## Handbook step 4: add formation energy and density to the learner

In [1]:
import sys
from pymatgen import Composition, Element, MPRester
import numpy as np
from sklearn import linear_model, metrics, ensemble
from sklearn.model_selection import cross_val_score, ShuffleSplit
import pandas as pd
import matplotlib.pyplot as plt

### set up MPRester

In [2]:
API_KEY = None # key received from Materials Project

if API_KEY is None:
	m = MPRester()
else:
	m = MPRester(API_KEY)

### Import compound and bandgap data from bandgapDFT.csv

In [3]:
col_names = ['compound_name', 'band_gap'] # file has no header, so we add our own
compounds = pd.read_csv('bandgapDFT.csv', names=col_names, header=None)
print compounds.head()

  compound_name  band_gap
0           LiH    2.9810
1          BeH2    5.3260
2         B9H11    2.9118
3          B2H5    6.3448
4           BH3    5.3234


### Define the function to retrieve the formation energy and density
####- input: compound (contains compound_name and bandgap pulled from bandgapDFT.csv)
####- output: Pandas Series of formation energy and density

In [4]:
def get_formation_energy_and_density(compound):
    # print 'retrieving', compound['compound_name']

	returned_compounds = m.get_data(compound['compound_name']) 
	# returns of a list which matches the given compound
	# multiple hits are returned, we can get the specific one we need by sorting using bandgap
	# we have the bandgap, compare it to each entry, and keep the one which is closest to the given bandgap

	band_gap_diffs = []
	for c in returned_compounds:
		# if c['band_gap'] != compound['band_gap']:
			# returned_compounds.remove(c)
		# decimal places are off.. ex. 2.918 vs 2.9180
		band_gap_diffs.append(abs(c['band_gap']-compound['band_gap']))

    # take care of case where compound does not exist in database..
	if band_gap_diffs == []:
		print "Matching compounds for " + compound['compound_name'] + " does not exist.
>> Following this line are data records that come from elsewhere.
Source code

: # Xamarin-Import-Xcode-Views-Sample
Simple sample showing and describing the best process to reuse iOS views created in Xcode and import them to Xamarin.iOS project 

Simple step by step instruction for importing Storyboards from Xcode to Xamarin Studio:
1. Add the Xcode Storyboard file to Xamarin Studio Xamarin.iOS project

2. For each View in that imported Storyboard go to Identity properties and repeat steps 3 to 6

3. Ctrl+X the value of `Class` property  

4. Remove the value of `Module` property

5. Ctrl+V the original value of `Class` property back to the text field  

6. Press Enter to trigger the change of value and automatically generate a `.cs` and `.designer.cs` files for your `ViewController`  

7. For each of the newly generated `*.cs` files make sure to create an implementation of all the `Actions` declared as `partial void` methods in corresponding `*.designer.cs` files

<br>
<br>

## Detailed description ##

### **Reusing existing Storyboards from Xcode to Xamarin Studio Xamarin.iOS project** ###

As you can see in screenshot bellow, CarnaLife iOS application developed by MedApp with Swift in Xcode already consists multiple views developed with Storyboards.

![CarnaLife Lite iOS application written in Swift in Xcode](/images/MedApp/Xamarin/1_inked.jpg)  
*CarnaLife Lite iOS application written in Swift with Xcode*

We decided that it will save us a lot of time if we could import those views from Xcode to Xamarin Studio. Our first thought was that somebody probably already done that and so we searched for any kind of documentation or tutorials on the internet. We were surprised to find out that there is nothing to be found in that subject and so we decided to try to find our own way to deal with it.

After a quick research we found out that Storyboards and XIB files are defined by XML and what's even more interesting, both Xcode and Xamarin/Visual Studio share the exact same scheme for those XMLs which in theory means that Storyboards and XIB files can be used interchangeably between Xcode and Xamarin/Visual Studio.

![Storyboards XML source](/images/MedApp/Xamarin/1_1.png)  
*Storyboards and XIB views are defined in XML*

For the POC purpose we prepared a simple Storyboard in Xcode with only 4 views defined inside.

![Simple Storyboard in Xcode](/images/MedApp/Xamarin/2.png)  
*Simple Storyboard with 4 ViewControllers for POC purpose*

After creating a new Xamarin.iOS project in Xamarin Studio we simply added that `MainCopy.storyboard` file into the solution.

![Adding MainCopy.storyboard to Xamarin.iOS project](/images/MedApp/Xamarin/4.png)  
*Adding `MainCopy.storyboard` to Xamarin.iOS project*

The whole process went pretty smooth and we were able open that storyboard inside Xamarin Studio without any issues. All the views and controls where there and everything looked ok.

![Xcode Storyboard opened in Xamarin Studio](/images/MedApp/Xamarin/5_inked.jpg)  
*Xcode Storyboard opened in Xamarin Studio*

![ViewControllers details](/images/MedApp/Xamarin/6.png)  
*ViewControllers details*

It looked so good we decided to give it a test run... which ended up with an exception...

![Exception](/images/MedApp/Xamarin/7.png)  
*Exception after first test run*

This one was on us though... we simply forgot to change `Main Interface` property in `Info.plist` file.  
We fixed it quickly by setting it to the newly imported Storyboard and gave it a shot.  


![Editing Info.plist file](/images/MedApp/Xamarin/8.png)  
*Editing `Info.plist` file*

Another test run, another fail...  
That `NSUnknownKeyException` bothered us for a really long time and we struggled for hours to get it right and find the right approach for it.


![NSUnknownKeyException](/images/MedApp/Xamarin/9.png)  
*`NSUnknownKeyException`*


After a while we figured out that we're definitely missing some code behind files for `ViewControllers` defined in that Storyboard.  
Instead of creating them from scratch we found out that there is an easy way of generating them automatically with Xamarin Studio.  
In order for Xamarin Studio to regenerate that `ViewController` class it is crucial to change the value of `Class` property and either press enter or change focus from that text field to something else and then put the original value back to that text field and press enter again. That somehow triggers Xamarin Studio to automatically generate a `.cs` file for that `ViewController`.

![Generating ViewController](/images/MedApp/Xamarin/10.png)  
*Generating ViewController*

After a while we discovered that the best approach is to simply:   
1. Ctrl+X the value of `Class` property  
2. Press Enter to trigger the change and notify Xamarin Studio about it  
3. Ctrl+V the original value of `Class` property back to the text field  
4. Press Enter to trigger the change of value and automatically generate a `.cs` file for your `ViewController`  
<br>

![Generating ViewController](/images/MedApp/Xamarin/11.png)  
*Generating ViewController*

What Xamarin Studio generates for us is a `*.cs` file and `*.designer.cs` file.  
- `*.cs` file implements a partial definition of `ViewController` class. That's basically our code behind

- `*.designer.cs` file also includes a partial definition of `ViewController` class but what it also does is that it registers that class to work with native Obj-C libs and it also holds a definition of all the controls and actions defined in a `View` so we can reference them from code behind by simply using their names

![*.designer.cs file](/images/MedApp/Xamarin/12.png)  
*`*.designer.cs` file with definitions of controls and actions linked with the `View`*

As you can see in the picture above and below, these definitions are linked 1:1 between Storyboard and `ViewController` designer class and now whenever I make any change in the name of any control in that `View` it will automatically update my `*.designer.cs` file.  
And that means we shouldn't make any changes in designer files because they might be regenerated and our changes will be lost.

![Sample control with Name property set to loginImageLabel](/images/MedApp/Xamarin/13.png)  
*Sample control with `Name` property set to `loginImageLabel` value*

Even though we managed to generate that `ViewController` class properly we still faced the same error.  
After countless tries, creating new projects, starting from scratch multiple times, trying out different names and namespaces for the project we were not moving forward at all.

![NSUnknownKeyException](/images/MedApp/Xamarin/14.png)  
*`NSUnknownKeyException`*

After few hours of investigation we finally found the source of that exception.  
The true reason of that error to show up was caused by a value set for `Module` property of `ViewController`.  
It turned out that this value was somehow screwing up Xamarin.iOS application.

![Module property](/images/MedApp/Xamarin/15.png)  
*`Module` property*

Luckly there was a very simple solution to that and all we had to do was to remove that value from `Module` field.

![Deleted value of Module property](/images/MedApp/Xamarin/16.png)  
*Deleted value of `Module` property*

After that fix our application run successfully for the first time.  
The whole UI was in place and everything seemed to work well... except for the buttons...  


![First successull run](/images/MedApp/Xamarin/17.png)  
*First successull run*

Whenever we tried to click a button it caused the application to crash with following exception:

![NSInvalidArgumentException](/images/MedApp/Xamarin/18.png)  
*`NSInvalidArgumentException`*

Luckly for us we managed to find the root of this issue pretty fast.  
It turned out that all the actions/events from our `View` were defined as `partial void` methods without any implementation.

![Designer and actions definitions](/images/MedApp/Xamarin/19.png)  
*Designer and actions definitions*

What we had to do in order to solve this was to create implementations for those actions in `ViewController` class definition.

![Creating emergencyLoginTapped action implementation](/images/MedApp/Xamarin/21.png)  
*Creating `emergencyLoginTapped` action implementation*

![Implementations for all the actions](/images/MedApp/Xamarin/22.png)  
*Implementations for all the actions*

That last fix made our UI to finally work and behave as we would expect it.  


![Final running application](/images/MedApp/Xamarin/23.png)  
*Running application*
Replacing formation energy and density with 0."
		return 0, 0
	ind = np.argmin(band_gap_diffs)
	matching_compound = returned_compounds[ind]

	# if len(returned_compounds) != 1:
	# 	sys.exit("Matching compounds for " + compound['compound_name'] + " exceeds 1. Matches: " + str(len(returned_compounds)))
		# print "Matching compounds for " + compound_name + " is not 1. Matches: " + len(returned_compounds)

	return pd.Series({'formation_energy':matching_compound['formation_energy_per_atom'], 'density':matching_compound['density']})

### Retrieve the formation energy and density information and add it to the dataframe

In [5]:
# compounds['formation_energy'], compounds['density'] = compounds["compound_name"].apply(get_formation_energy_and_density)
f_e_d = compounds.apply(get_formation_energy_and_density, axis=1)
compounds = pd.concat([compounds, f_e_d], axis=1)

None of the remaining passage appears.